Ingat mulai 1 Oktober pasien Covid-19 tidak ditanggung Kemenkes lagi. BPJS hanya cover maksimal 18Juta! Alternatif lain pake Asuransi sendiri. Jaga diri baik-baik, isi pesan itu.
Direktur Pencegahan dan Pengendalian Penyakit Menular Langsung (P2PML) Kemenkes Siti Nadia Tarmizi menegaskan broadcast itu tidak benar.
Dia menegaskan biaya perawatan pasien Covid-19 tetap akan ditanggung pemerintah. Sumber anggaran masih bersumber dari Kementerian Kesehatan.
“Biaya perawatan pasien Covid-19 tidak dibatasi 18 juta. Perhitungan penggantian biaya menggunakan metode INA-CBGs. Besarannya bervariasi,” ujar Nadia, Kamis (16/9/2021).

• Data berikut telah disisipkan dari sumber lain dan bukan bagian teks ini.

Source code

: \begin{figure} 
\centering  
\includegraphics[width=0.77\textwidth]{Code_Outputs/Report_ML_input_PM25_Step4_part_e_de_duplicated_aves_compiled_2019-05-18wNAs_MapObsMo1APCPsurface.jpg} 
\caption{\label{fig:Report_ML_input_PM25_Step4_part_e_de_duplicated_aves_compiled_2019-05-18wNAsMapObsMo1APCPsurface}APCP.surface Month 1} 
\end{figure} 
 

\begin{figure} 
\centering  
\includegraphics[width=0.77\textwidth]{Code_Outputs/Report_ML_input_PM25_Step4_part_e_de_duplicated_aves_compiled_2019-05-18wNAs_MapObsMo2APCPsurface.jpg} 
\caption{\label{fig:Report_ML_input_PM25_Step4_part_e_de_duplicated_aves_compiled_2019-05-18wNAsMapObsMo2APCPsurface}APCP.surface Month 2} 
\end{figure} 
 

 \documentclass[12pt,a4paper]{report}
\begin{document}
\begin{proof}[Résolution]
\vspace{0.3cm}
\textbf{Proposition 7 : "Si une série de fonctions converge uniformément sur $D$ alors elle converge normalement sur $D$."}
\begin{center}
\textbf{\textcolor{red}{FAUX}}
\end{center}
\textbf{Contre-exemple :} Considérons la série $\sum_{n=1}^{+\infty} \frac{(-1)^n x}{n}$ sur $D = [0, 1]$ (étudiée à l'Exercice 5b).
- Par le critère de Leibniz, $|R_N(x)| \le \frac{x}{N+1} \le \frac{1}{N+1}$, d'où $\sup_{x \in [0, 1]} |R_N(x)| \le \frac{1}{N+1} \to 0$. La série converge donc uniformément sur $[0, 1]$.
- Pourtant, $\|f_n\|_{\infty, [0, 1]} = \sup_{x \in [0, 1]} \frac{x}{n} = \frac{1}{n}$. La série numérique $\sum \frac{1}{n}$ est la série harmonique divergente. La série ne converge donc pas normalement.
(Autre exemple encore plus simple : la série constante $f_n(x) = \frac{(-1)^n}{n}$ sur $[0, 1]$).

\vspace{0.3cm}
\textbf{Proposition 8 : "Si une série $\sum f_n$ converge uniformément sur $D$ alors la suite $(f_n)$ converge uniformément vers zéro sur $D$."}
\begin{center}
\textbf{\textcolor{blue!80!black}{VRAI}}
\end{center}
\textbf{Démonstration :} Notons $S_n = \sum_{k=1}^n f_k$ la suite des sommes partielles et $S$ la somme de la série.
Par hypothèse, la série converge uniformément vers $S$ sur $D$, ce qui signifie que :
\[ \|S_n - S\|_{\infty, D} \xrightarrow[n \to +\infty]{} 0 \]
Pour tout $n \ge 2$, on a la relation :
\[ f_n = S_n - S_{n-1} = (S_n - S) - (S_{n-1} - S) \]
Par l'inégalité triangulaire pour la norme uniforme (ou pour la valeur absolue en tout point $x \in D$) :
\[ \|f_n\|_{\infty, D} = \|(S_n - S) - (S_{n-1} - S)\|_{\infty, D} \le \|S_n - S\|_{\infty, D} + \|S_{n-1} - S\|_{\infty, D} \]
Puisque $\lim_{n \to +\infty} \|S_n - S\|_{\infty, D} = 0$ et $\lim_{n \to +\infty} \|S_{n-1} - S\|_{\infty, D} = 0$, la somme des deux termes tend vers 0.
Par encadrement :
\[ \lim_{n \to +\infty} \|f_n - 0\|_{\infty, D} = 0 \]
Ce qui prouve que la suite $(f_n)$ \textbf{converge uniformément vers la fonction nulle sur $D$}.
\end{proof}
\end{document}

Nadia menyampaikan daftar besaran INA-CBGs bisa dilihat pada Kepmenkes Nomor 5673 Tahun 2021 tentang Petunjuk Teknis Klaim Penggantian Biaya Pelayanan Pasien Covid-19.
Baca Juga: Sindrom Kelelahan Kronis Hantui Pasien Covid
Berdasarkan Kepmenkes itu, penghentian cover biaya pasien Covid-19 dilakukan saat masa isolasi Covid-19 dinyatakan selesai.
“Kalau masih perlu perawatan lanjutan karena kondisi komorbid, komplikasi atau koinsiden, pembiayaan beralih ke sumber lain,” jelasnya.
Sumber pembiayaan lain yang dimaksud antara lain jaminan kesehatan nasional (JKN), atau asuransi lain masing-masing pasien.
Baca Juga: Ternyata Ada Cara Baru Tes Covid-19, Pakai Sampel Keringat Ketiak!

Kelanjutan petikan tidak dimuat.